Azmi, gayreti, çalışkanlığı ve feraseti ile rahmetli Erbakan Hoca’mızın dikkatini çekmiş ve Erbakan Hoca’nın birinci sır halkasına girmeyi başarmıştı. Çoğumuzun bilmediği önemli konuların içerisinde bulundu. Zaman zaman da bize bunları aktarırdı. Erbakan Hoca, kendilerini yurtdışı konferans ve önemli görüşmeler için görevlendirdi. Çok yoğun çalışıyordu. Gaziantep’e geldiğinde kendilerini oldukça yorgun ve bitkin görüyordum. Bol miktarda vitamin ilaçları kullanıyordu. Ama halinden hiç şikâyetçi değildi. Yaptığı işi seviyordu. Ülkemiz, İslam dünyası ve insanlık için önemli katkılarının olacağına inanıyordu. İnandığının birçoğunu da gerçekleştirdi.

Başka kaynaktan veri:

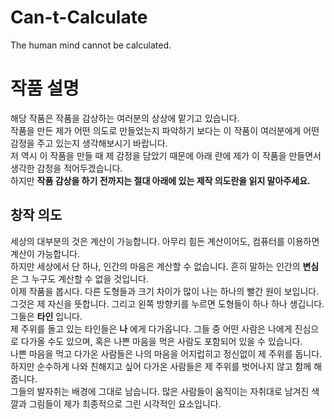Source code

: # Can-t-Calculate
The human mind cannot be calculated.

# 작품 설명
  해당 작품은 작품을 감상하는 여러분의 상상에 맡기고 있습니다.<br/>
  작품을 만든 제가 어떤 의도로 만들었는지 파악하기 보다는 이 작품이 여러분에게 어떤 감정을 주고 있는지 생각해보시기 바랍니다.<br/>
  저 역시 이 작품을 만들 때 제 감정을 담았기 때문에 아래 란에 제가 이 작품을 만들면서 생각한 감정을 적어두겠습니다.<br/>
  하지만 __작품 감상을 하기 전까지는 절대 아래에 있는 제작 의도란을 읽지 말아주세요.__

## 창작 의도
  세상의 대부분의 것은 계산이 가능합니다. 아무리 힘든 계산이어도, 컴퓨터를 이용하면 계산이 가능합니다.<br/>
  하지만 세상에서 단 하나, 인간의 마음은 계산할 수 없습니다. 흔히 말하는 인간의 __변심__ 은 그 누구도 계산할 수 없을 것입니다.<br/>
  이제 작품을 봅시다. 다른 도형들과 크기 차이가 많이 나는 하나의 빨간 원이 보입니다. 그것은 제 자신을 뜻합니다. 그리고 왼쪽 방향키를 누르면 도형들이 하나 하나 생깁니다. 그들은 __타인__ 입니다.<br/>
  제 주위를 돌고 있는 타인들은 __나__ 에게 다가옵니다. 그들 중 어떤 사람은 나에게 진심으로 다가올 수도 있으며, 혹은 나쁜 마음을 먹은 사람도 포함되어 있을 수 있습니다.<br/>
  나쁜 마음을 먹고 다가온 사람들은 나의 마음을 어지럽히고 정신없이 제 주위를 돕니다. 하지만 순수하게 나와 친해지고 싶어 다가온 사람들은 제 주위를 벗어나지 않고 함께 해줍니다.<br/>
  그들의 발자취는 배경에 그대로 남습니다. 많은 사람들이 움직이는 자취대로 남겨진 색깔과 그림들이 제가 최종적으로 그린 시각적인 요소입니다.
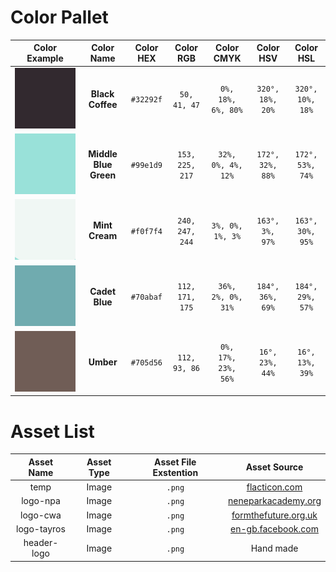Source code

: # Color Pallet
| Color Example | Color Name | Color HEX | Color RGB | Color CMYK | Color HSV | Color HSL |
|:-------------:|:----------:|:---------:|:---------:|:----------:|:---------:|:---------:|
|![­](Document_assets/Black_Coffee.png "Black Coffee Color")|**Black Coffee**|`#32292f`|`50, 41, 47`|`0%, 18%, 6%, 80%`|`320°, 18%, 20%`|`320°, 10%, 18%`|
|![­](Document_assets/MBG.png "Middle Blue Green")|**Middle Blue Green**|`#99e1d9`|`153, 225, 217`|`32%, 0%, 4%, 12%`|`172°, 32%, 88%`|`172°, 53%, 74%`|
|![­](Document_assets/Mint_Cream.png "Mint Cream")|**Mint Cream**|`#f0f7f4`|`240, 247, 244`|`3%, 0%, 1%, 3%`|`163°, 3%, 97%`|`163°, 30%, 95%`|
|![­](Document_assets/Cadet_Blue.png "Cadet Blue")|**Cadet Blue**|`#70abaf`|`112, 171, 175`|`36%, 2%, 0%, 31%`|`184°, 36%, 69%`|`184°, 29%, 57%`|
|![­](Document_assets/Umber.png "Umber")|**Umber**|`#705d56`|`112, 93, 86`|`0%, 17%, 23%, 56%`|`16°, 23%, 44%`|`16°, 13%, 39%`|

# Asset List
| Asset Name | Asset Type | Asset File Exstention | Asset Source |
|:----------:|:----------:|:---------------------:|:------------:|
|temp|Image|`.png`|[flacticon.com](https://www.flaticon.com/free-icon/interface_1416553?term=add%20image&page=1&position=61&page=1&position=61&related_id=1416553&origin=tag)|
|logo-npa|Image|`.png`|[neneparkacademy.org](www.neneparkacademy.org)|
|logo-cwa|Image|`.png`|[formthefuture.org.uk](https://formthefuture.org.uk/cwa-logo-centred-colour-face/)|
|logo-tayros|Image|`.png`|[en-gb.facebook.com](https://en-gb.facebook.com/taylorrosettkw)|
|header-logo|Image|`.png`|Hand made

Anlatılacak o kadar çok şey var ki hangisini anlatsam diğeri dışarıda kalacak. Birkaç hatırayı anlatacağım.
Milletvekili olunca, bir sohbetimizde Türkiye Büyük Millet Meclisi’ni nasıl bulduğunu, ne hissettiğini sorduk. Cevabı çok ilginçti. O gün için şöyle dedi: “İnsan bu Meclis binasının içerisine girince yapı hal dili ile insana şunu söylüyor. Sen milletin değil, bu devletin hizmetkârısın. Halktan kopacak ve bana hizmet edeceksin, diyor” derdi. O, hiçbir zaman bu imkânı veren halkından kopmadı. Ruhu şad olsun. Hâyırla yâd edeceğiz.
Türkiye Büyük Millet Meclisi’nde Meclis kütüphanesinde en fazla zaman harcayan ve eser tetkik eden milletvekillerinden birisiydi. Meclis kayıtlarından Gaziantep’in 1926 yılı sağlık ve sosyal coğrafyası hakkında küçük bir risale derlemişti.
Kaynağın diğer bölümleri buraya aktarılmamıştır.